Cette gestation, bien qu’elle soit miraculeuse parce que virginale peut tout aussi bien être dite naturelle parce qu’elle a eu le même travail que les mères. Ainsi donc on ne peut pas dire qu’elle a accouché sans douleurs. Car puisqu’elle n’était pas sans péchés, elle devait endurer la punition du péché aussi dans cette partie particulière et primitive des mères : « Tu enfanteras dans la douleur » (Genèse 3.16) et « Une mère en travail est dans le désarroi » (Jean 16.21). Et l’on doit encore moins dire –comme les papistes qui en dérivent la pénétration des corps- que Marie a donné naissance à partir d’une matrice fermée. L’Ecriture déclare explicitement le contraire (Luc 2.22-23 quand elle applique à Christ le passage « tout ce qui ouvre la matrice entre les enfants d’Israël» Exode 13.2) et aussi la nature de la chose même (qui ne permet pas cette pénétration et cette existence de deux corps au même endroit). Pour autant, il n’y a pas lieu de douter de la virginité de Marie, car elle ne consiste pas en ce que Christ est né d’un utérus fermé, mais qu’elle était une vierge qui n’avait pas connu d’hommes.

Turretin, ITE, Loc13 Q11 §16

Article 3 : La Mère de Dieu est-elle demeurée vierge après l’enfantement ?

En gros, Joseph a-t-il engendré des enfants à Marie après Jésus ?

il est écrit dans Ézéchiel (44, 2) : « Cette porte sera fermée; elle ne s’ouvrira point; et l’homme n’y passera pas parce que le Seigneur Dieu d’Israël est entré par elle. » S. Augustin explique ainsi ce texte : « Que signifie cette porte fermée dans la maison du Seigneur, sinon que Marie sera toujours intacte? Et que « l’homme n’y passera pas » sinon que Joseph ne la connaîtra pas? Que signifie : « Seul le Seigneur entre et sort par elle », sinon que le Saint-Esprit la fécondera et que le Seigneur des anges naîtra d’elle? Et « elle sera fermée pour toujours », sinon que Marie est vierge avant l’enfantement, vierge dans l’enfantement et vierge après l’enfantement? « 

Thomas ajoute les arguments :

  1. Si Marie avait des enfants après Jésus, cela porterait atteinte à sa perfection : tout comme il était fils unique de son père, il convenait qu’il soit fils unique de sa mère.
  2. « Cette erreur fait injure au Saint-Esprit, car le sein virginal fut le sanctuaire où il forma la chair du Christ; aussi aurait-il été indécent qu’il fût ensuite profané par une union avec l’homme. »
  3. « Elle rabaisse la dignité et la sainteté de la Mère de Dieu, qui aurait paru très ingrate si elle ne s’était pas contentée d’un Fils pareil et si elle avait voulu perdre par une union chamelle la virginité qui s’était miraculeusement conservée en elle. »
  4. « On devrait encore reprocher à Joseph la plus grande audace s’il avait essayé de souiller celle dont l’ange lui avait révélé qu’elle a conçu Dieu par l’opération du Saint-Esprit. C’est pourquoi il faut affirmer sans aucune réserve que la Mère de Dieu, qui était restée vierge en concevant et en enfantant, est encore restée perpétuellement vierge après avoir enfanté. »

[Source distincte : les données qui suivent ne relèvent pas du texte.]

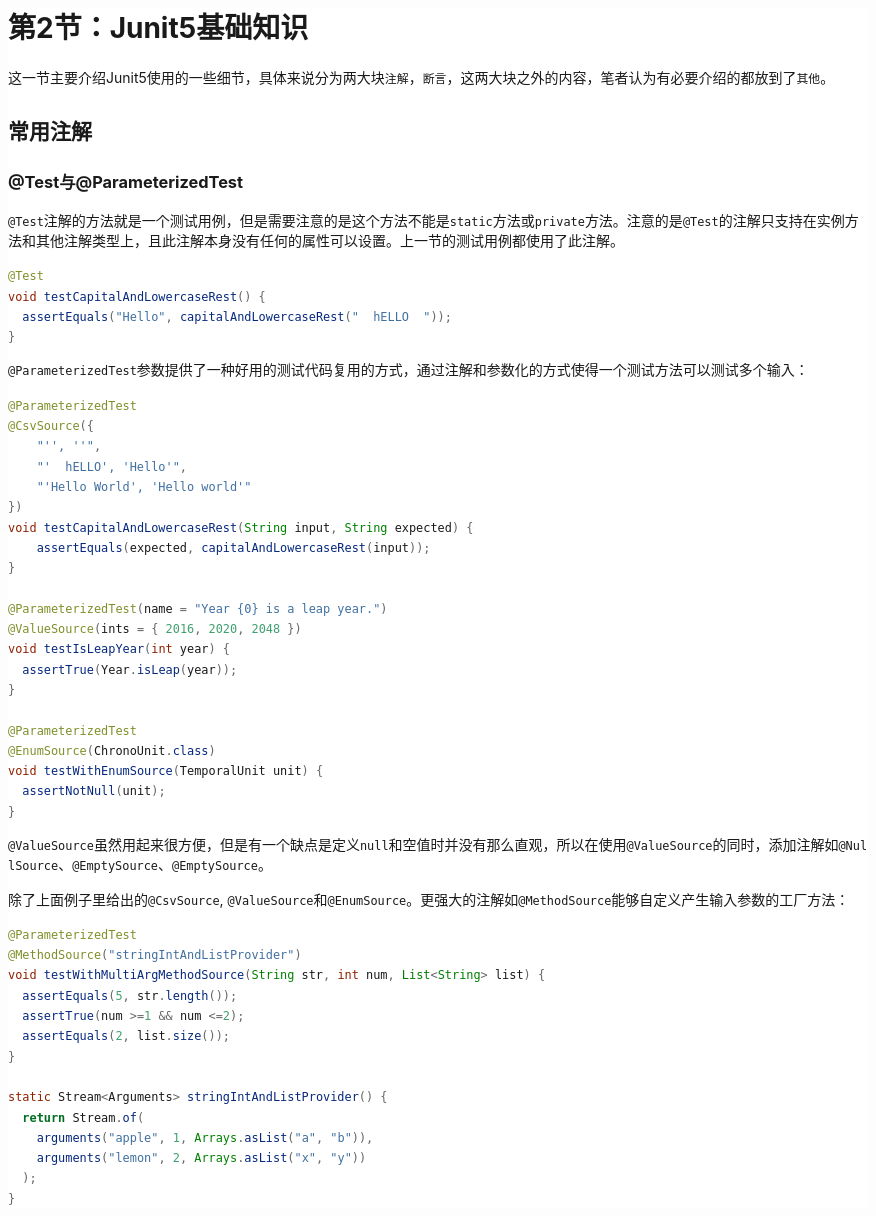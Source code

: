 # 第2节：Junit5基础知识

这一节主要介绍Junit5使用的一些细节，具体来说分为两大块`注解`，`断言`，这两大块之外的内容，笔者认为有必要介绍的都放到了`其他`。

## 常用注解

### @Test与@ParameterizedTest

`@Test`注解的方法就是一个测试用例，但是需要注意的是这个方法不能是`static`方法或`private`方法。注意的是`@Test`的注解只支持在实例方法和其他注解类型上，且此注解本身没有任何的属性可以设置。上一节的测试用例都使用了此注解。

```java
@Test
void testCapitalAndLowercaseRest() {
  assertEquals("Hello", capitalAndLowercaseRest("  hELLO  "));
}
```

`@ParameterizedTest`参数提供了一种好用的测试代码复用的方式，通过注解和参数化的方式使得一个测试方法可以测试多个输入：

```java
@ParameterizedTest
@CsvSource({
	"'', ''",
	"'  hELLO', 'Hello'",
	"'Hello World', 'Hello world'"
})
void testCapitalAndLowercaseRest(String input, String expected) {
	assertEquals(expected, capitalAndLowercaseRest(input));
}

@ParameterizedTest(name = "Year {0} is a leap year.")
@ValueSource(ints = { 2016, 2020, 2048 })
void testIsLeapYear(int year) {
  assertTrue(Year.isLeap(year));
}

@ParameterizedTest
@EnumSource(ChronoUnit.class)
void testWithEnumSource(TemporalUnit unit) {
  assertNotNull(unit);
}
```

`@ValueSource`虽然用起来很方便，但是有一个缺点是定义`null`和空值时并没有那么直观，所以在使用`@ValueSource`的同时，添加注解如`@NullSource`、`@EmptySource`、`@EmptySource`。

除了上面例子里给出的`@CsvSource`, `@ValueSource`和`@EnumSource`。更强大的注解如`@MethodSource`能够自定义产生输入参数的工厂方法：

```java
@ParameterizedTest
@MethodSource("stringIntAndListProvider")
void testWithMultiArgMethodSource(String str, int num, List<String> list) {
  assertEquals(5, str.length());
  assertTrue(num >=1 && num <=2);
  assertEquals(2, list.size());
}

static Stream<Arguments> stringIntAndListProvider() {
  return Stream.of(
    arguments("apple", 1, Arrays.asList("a", "b")),
    arguments("lemon", 2, Arrays.asList("x", "y"))
  );
}
```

Quant à Turretin (et une bonne part de la tradition réformée avec lui), il est…. D’accord avec la conclusion !

Marie est-elle toujours restée vierge après [la naissance de Christ] ? Ce n’est pas explicitement déclaré dans l’Ecriture, mais pourtant c’est ce qui est pieusement cru à partir du consensus de l’église primitive. Ainsi il est probable que la matrice dans laquelle notre Sauveur a reçu les auspices de la vie était si consacrée et sanctifiée par un tel invité qu’elle est toujours restée intouchée par un homme ; et Joseph n’a jamais cohabité avec elle. – Turretin, Instituts de théologie elenctique t2, sujet 13 Q11 §21

Turretin, ITE, Sujet 13 Q11 §21

Plus des arguments traditionnels que je ne remets pas ici, par manque de place. On retrouvera des positions semblables chez Calvin dans son commentaire sur Matthieu 1.25. Et après François Turretin, on trouve aussi dans la bouche de Wilhelm A Brakel : « Il est crédible que la vierge soit resté perpétuellement vierge jusqu’au jour de sa mort. » Il y a donc un espace dans la tradition protestante pour cette position, et elle ne devrait pas être l’occasion de débats inutiles.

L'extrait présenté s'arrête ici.